Later in this 4th chapter of First Corinthians, St Paul asks the community a blunt question in this letter that is read to them: “What do you want? Shall I come to you with a rod,” he asks, “or in love and a spirit of gentleness?” St John Chrysostom posed this same challenge to everyone, including us, when he preached, and I quote: God “does not allow the good to become bad… He threatens [before] he punishes…This then is a mark of God’s great care… Because the Ninevites repented, they caused the threat to stop at words only. Do you wish [God’s warning] to be a threat only? You have the disposal of that matter. Become a better person, and it stops only at the threat. But if, which be far from you, you [ignore] the threat, you will come to the experience of it… May the merciful God grant that we henceforth, having been brought to sound mind, may obtain those unspeakable blessings,” concluded St John Chrysostom.
As in the first century with St Paul in Corinth, and in the fourth century with St John Chrysostom in Constantinople, so it is with us today. We are all sinners. There will be times in our lives when God warns us to change our behaviour, and we then choose whether to act on the warning or to accept the punishment. We may well not know precisely what the punishment for ignoring God might be, but we do know that St John Chrysostom is right that the choice is ours.

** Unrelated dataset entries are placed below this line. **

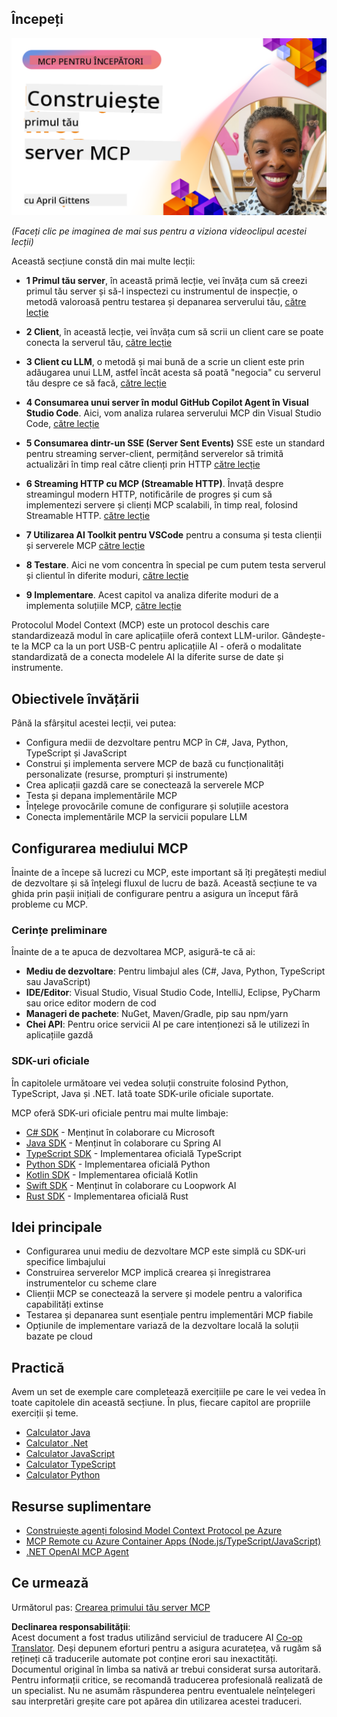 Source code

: <!--
CO_OP_TRANSLATOR_METADATA:
{
  "original_hash": "858362ce0118de3fec0f9114bf396101",
  "translation_date": "2025-08-18T20:47:42+00:00",
  "source_file": "03-GettingStarted/README.md",
  "language_code": "ro"
}
-->
## Începeți  

[![Creează primul tău server MCP](../../../translated_images/04.0ea920069efd979a0b2dad51e72c1df7ead9c57b3305796068a6cee1f0dd6674.ro.png)](https://youtu.be/sNDZO9N4m9Y)

_(Faceți clic pe imaginea de mai sus pentru a viziona videoclipul acestei lecții)_

Această secțiune constă din mai multe lecții:

- **1 Primul tău server**, în această primă lecție, vei învăța cum să creezi primul tău server și să-l inspectezi cu instrumentul de inspecție, o metodă valoroasă pentru testarea și depanarea serverului tău, [către lecție](01-first-server/README.md)

- **2 Client**, în această lecție, vei învăța cum să scrii un client care se poate conecta la serverul tău, [către lecție](02-client/README.md)

- **3 Client cu LLM**, o metodă și mai bună de a scrie un client este prin adăugarea unui LLM, astfel încât acesta să poată "negocia" cu serverul tău despre ce să facă, [către lecție](03-llm-client/README.md)

- **4 Consumarea unui server în modul GitHub Copilot Agent în Visual Studio Code**. Aici, vom analiza rularea serverului MCP din Visual Studio Code, [către lecție](04-vscode/README.md)

- **5 Consumarea dintr-un SSE (Server Sent Events)** SSE este un standard pentru streaming server-client, permițând serverelor să trimită actualizări în timp real către clienți prin HTTP [către lecție](05-sse-server/README.md)

- **6 Streaming HTTP cu MCP (Streamable HTTP)**. Învață despre streamingul modern HTTP, notificările de progres și cum să implementezi servere și clienți MCP scalabili, în timp real, folosind Streamable HTTP. [către lecție](06-http-streaming/README.md)

- **7 Utilizarea AI Toolkit pentru VSCode** pentru a consuma și testa clienții și serverele MCP [către lecție](07-aitk/README.md)

- **8 Testare**. Aici ne vom concentra în special pe cum putem testa serverul și clientul în diferite moduri, [către lecție](08-testing/README.md)

- **9 Implementare**. Acest capitol va analiza diferite moduri de a implementa soluțiile MCP, [către lecție](09-deployment/README.md)

Protocolul Model Context (MCP) este un protocol deschis care standardizează modul în care aplicațiile oferă context LLM-urilor. Gândește-te la MCP ca la un port USB-C pentru aplicațiile AI - oferă o modalitate standardizată de a conecta modelele AI la diferite surse de date și instrumente.

## Obiectivele învățării

Până la sfârșitul acestei lecții, vei putea:

- Configura medii de dezvoltare pentru MCP în C#, Java, Python, TypeScript și JavaScript
- Construi și implementa servere MCP de bază cu funcționalități personalizate (resurse, prompturi și instrumente)
- Crea aplicații gazdă care se conectează la serverele MCP
- Testa și depana implementările MCP
- Înțelege provocările comune de configurare și soluțiile acestora
- Conecta implementările MCP la servicii populare LLM

## Configurarea mediului MCP

Înainte de a începe să lucrezi cu MCP, este important să îți pregătești mediul de dezvoltare și să înțelegi fluxul de lucru de bază. Această secțiune te va ghida prin pașii inițiali de configurare pentru a asigura un început fără probleme cu MCP.

### Cerințe preliminare

Înainte de a te apuca de dezvoltarea MCP, asigură-te că ai:

- **Mediu de dezvoltare**: Pentru limbajul ales (C#, Java, Python, TypeScript sau JavaScript)
- **IDE/Editor**: Visual Studio, Visual Studio Code, IntelliJ, Eclipse, PyCharm sau orice editor modern de cod
- **Manageri de pachete**: NuGet, Maven/Gradle, pip sau npm/yarn
- **Chei API**: Pentru orice servicii AI pe care intenționezi să le utilizezi în aplicațiile gazdă

### SDK-uri oficiale

În capitolele următoare vei vedea soluții construite folosind Python, TypeScript, Java și .NET. Iată toate SDK-urile oficiale suportate.

MCP oferă SDK-uri oficiale pentru mai multe limbaje:
- [C# SDK](https://github.com/modelcontextprotocol/csharp-sdk) - Menținut în colaborare cu Microsoft
- [Java SDK](https://github.com/modelcontextprotocol/java-sdk) - Menținut în colaborare cu Spring AI
- [TypeScript SDK](https://github.com/modelcontextprotocol/typescript-sdk) - Implementarea oficială TypeScript
- [Python SDK](https://github.com/modelcontextprotocol/python-sdk) - Implementarea oficială Python
- [Kotlin SDK](https://github.com/modelcontextprotocol/kotlin-sdk) - Implementarea oficială Kotlin
- [Swift SDK](https://github.com/modelcontextprotocol/swift-sdk) - Menținut în colaborare cu Loopwork AI
- [Rust SDK](https://github.com/modelcontextprotocol/rust-sdk) - Implementarea oficială Rust

## Idei principale

- Configurarea unui mediu de dezvoltare MCP este simplă cu SDK-uri specifice limbajului
- Construirea serverelor MCP implică crearea și înregistrarea instrumentelor cu scheme clare
- Clienții MCP se conectează la servere și modele pentru a valorifica capabilități extinse
- Testarea și depanarea sunt esențiale pentru implementări MCP fiabile
- Opțiunile de implementare variază de la dezvoltare locală la soluții bazate pe cloud

## Practică

Avem un set de exemple care completează exercițiile pe care le vei vedea în toate capitolele din această secțiune. În plus, fiecare capitol are propriile exerciții și teme.

- [Calculator Java](./samples/java/calculator/README.md)
- [Calculator .Net](../../../03-GettingStarted/samples/csharp)
- [Calculator JavaScript](./samples/javascript/README.md)
- [Calculator TypeScript](./samples/typescript/README.md)
- [Calculator Python](../../../03-GettingStarted/samples/python)

## Resurse suplimentare

- [Construiește agenți folosind Model Context Protocol pe Azure](https://learn.microsoft.com/azure/developer/ai/intro-agents-mcp)
- [MCP Remote cu Azure Container Apps (Node.js/TypeScript/JavaScript)](https://learn.microsoft.com/samples/azure-samples/mcp-container-ts/mcp-container-ts/)
- [.NET OpenAI MCP Agent](https://learn.microsoft.com/samples/azure-samples/openai-mcp-agent-dotnet/openai-mcp-agent-dotnet/)

## Ce urmează

Următorul pas: [Crearea primului tău server MCP](01-first-server/README.md)

**Declinarea responsabilității**:  
Acest document a fost tradus utilizând serviciul de traducere AI [Co-op Translator](https://github.com/Azure/co-op-translator). Deși depunem eforturi pentru a asigura acuratețea, vă rugăm să rețineți că traducerile automate pot conține erori sau inexactități. Documentul original în limba sa nativă ar trebui considerat sursa autoritară. Pentru informații critice, se recomandă traducerea profesională realizată de un specialist. Nu ne asumăm răspunderea pentru eventualele neînțelegeri sau interpretări greșite care pot apărea din utilizarea acestei traduceri.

The Gospel today from the 17th chapter of St Matthew is very much in unity with the Epistle, as both stress the importance of trusting God. Here the father of an epileptic son comes to Jesus Christ and pleads for mercy and healing. Jesus heals the young man, when the disciples were not able to do so and are puzzled by their failure. Christ explains to them that their faith was not strong enough. In the parallel passage in the Gospel of St Mark, chapter 9, the father of the boy admits that his faith is also limited. The father cries out, “I believe; help my unbelief.” St Augustine points out that “we find here an emerging faith, that is not yet full faith,” concluded St Augustine. It is important to see that this “emerging faith” was sufficient that Jesus Christ was then prepared to heal the young man. Throughout each of our lives, our own faith in God can grow stronger. St Augustine reflects that in our relationship to God, and I quote: “the first stage of understanding is to recognize that you are a sinner. The second stage of understanding is that when, having received the gift of faith you begin to do good by choosing to love, you attribute this not to your own powers but to the grace of God,” concluded St Augustine. Each of us can follow that path—moving from an awareness we are sinners, to choose to love God and others, while seeing that this power to love God and others is not because of our own strength, but because of the grace of God.
This path of growing faith and love was certainly followed by the Theotokos throughout her life on earth. As Father Gregory preached yesterday, the Dormition is not only about Our Lady’s Ascension, Glorification and Crowning in heaven, but a model for us to guide us in following her example of obedience to Christ. We too can each decide to follow Christ and the Theotokos wherever they might lead us in prayer during these eight days of the octave of this beautiful feast.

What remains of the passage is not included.